Express & Star comment: Hold fat-cat HS2 chiefs to account

Another day, another story of controversy centred on Britain’s new high-speed railway line.

Published
HS2

It has emerged how 318 employees at HS2 were paid more than £100,000 in salaries and perks last year.

That figure shockingly doubled from the year before, and now amounts to a staggering 24 per cent of all staff.

As if that was not preposterous enough, the controversial project also increased the cash paid out to consultants to an eye-popping £600 million last year.

Is it any surprise the cost of this ‘revolutionary’ scheme is now way above its original budget?

It is now forecast that the bill will be around £100 billion. That for a project which started with a budget of £56bn.

Such out-of-control spending is not helped by the £1.7m going on unauthorised redundancy payments last year, after the company moved its HQ from London to Birmingham. MPs described it as a shocking waste of taxpayers’ money.

What is crystal clear now is that there are many, many people getting rich quick on the back of this muddled and long-winded project.

And we, as the public, are getting sick and tired of hearing about it.

We want our money to go toward a cost-effective project which will be delivered on time.

Backers say the line will save around half an hour on our journeys from Birmingham to London, down to 49 minutes, and take around half an hour off trips from Leeds to London – down to one hour 28 minutes.

But is this, the country’s most expensive infrastructure project, really worth it? Now has come the time for politicians to look more closely inside this shambolically-run project.

They must hold those mismanaging this scheme to account.

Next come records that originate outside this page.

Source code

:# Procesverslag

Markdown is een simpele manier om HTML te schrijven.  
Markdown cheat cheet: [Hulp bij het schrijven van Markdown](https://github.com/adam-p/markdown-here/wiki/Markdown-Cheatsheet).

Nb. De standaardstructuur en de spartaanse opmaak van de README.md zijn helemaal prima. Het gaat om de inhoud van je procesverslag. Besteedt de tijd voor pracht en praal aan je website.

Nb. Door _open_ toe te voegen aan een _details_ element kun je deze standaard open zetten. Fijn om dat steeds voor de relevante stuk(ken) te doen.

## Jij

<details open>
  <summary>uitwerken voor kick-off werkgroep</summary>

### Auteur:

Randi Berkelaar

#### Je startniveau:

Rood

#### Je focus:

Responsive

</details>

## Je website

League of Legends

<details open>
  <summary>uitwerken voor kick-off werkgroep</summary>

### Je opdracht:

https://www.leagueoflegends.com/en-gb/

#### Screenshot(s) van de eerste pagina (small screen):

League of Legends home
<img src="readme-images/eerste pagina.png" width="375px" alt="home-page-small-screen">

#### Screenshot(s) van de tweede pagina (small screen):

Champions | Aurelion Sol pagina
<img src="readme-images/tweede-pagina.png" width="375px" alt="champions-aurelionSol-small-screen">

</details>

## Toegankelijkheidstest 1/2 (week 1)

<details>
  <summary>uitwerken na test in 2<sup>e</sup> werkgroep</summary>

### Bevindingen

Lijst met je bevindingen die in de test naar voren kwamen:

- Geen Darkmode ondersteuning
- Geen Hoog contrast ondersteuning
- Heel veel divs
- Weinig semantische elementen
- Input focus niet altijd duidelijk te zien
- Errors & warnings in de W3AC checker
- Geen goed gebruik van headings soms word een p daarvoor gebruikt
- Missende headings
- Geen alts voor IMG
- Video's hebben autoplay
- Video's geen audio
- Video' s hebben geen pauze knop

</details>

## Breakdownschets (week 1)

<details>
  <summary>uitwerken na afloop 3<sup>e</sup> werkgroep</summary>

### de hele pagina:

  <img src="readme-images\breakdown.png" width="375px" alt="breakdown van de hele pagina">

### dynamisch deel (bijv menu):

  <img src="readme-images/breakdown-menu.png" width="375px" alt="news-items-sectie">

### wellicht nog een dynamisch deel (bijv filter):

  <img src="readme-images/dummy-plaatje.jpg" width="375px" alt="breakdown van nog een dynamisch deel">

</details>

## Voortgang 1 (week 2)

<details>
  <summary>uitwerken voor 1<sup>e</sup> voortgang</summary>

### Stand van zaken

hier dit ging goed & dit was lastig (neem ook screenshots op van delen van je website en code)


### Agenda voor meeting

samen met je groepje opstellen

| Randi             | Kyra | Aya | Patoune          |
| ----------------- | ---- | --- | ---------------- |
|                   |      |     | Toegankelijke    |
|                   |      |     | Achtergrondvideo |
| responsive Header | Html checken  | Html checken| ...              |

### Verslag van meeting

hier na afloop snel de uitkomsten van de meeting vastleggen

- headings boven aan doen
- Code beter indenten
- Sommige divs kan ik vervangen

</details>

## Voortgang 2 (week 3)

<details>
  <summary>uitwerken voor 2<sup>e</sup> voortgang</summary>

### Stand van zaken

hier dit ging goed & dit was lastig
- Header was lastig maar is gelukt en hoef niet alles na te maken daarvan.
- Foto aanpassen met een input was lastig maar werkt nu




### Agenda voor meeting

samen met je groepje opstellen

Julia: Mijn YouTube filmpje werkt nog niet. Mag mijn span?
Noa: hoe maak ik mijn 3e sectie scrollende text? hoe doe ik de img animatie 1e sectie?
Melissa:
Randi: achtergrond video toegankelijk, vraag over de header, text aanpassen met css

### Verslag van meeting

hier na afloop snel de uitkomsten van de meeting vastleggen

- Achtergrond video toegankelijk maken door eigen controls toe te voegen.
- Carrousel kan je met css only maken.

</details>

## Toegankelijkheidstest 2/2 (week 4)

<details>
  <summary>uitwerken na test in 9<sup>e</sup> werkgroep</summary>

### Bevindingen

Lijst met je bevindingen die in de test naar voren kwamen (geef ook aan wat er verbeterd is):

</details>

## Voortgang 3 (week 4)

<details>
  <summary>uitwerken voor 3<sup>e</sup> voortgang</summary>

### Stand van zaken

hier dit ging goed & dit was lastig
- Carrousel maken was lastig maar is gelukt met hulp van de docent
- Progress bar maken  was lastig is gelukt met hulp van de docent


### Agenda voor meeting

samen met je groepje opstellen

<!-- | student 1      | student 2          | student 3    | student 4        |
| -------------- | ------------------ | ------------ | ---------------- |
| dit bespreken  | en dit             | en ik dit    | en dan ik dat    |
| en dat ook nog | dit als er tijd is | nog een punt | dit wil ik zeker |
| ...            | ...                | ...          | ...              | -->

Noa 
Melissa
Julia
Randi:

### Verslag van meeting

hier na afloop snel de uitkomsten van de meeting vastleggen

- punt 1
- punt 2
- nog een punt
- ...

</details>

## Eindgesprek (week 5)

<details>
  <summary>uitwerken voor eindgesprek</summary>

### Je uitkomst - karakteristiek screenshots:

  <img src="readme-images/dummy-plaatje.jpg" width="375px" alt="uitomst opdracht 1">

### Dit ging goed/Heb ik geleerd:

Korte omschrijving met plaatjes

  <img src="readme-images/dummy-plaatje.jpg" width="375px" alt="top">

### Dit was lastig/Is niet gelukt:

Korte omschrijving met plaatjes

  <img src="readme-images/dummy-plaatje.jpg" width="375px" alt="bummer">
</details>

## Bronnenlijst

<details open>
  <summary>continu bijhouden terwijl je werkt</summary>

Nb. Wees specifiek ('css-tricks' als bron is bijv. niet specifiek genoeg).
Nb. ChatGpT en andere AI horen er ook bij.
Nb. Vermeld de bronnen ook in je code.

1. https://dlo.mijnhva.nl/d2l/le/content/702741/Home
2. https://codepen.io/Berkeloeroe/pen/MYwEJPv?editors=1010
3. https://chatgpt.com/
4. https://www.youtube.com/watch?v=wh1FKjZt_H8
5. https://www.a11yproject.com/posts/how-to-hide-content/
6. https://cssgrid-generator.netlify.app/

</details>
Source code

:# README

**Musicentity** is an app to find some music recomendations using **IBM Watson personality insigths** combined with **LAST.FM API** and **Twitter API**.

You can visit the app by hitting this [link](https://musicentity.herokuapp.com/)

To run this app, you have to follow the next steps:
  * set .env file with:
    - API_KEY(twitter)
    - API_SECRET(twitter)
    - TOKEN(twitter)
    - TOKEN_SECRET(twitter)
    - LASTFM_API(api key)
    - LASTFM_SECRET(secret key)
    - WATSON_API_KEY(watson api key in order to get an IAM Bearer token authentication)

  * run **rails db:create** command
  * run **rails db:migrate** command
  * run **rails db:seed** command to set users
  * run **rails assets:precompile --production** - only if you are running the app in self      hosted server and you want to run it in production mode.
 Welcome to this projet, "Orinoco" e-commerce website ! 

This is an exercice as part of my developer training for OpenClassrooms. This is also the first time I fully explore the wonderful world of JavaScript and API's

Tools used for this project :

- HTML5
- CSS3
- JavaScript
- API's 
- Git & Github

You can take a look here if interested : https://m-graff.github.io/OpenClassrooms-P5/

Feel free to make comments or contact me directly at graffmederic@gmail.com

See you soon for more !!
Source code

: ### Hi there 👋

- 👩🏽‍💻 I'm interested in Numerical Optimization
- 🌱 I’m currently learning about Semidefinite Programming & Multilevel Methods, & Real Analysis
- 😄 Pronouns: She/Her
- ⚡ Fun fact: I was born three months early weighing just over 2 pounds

This is our cash, we deserve much, much better.

All this comes at a time the project leaders should surely be attempting everything to show-off this high-speed rail line as value-for-money in a bid to win our support.

But instead, their lack of transparency, efficiency and sense of reality is offering little or no reassurance to a sceptical public which is losing confidence fast.

We still remain unconvinced that this horrendous Cameron-esque white elephant will ever see the light of day.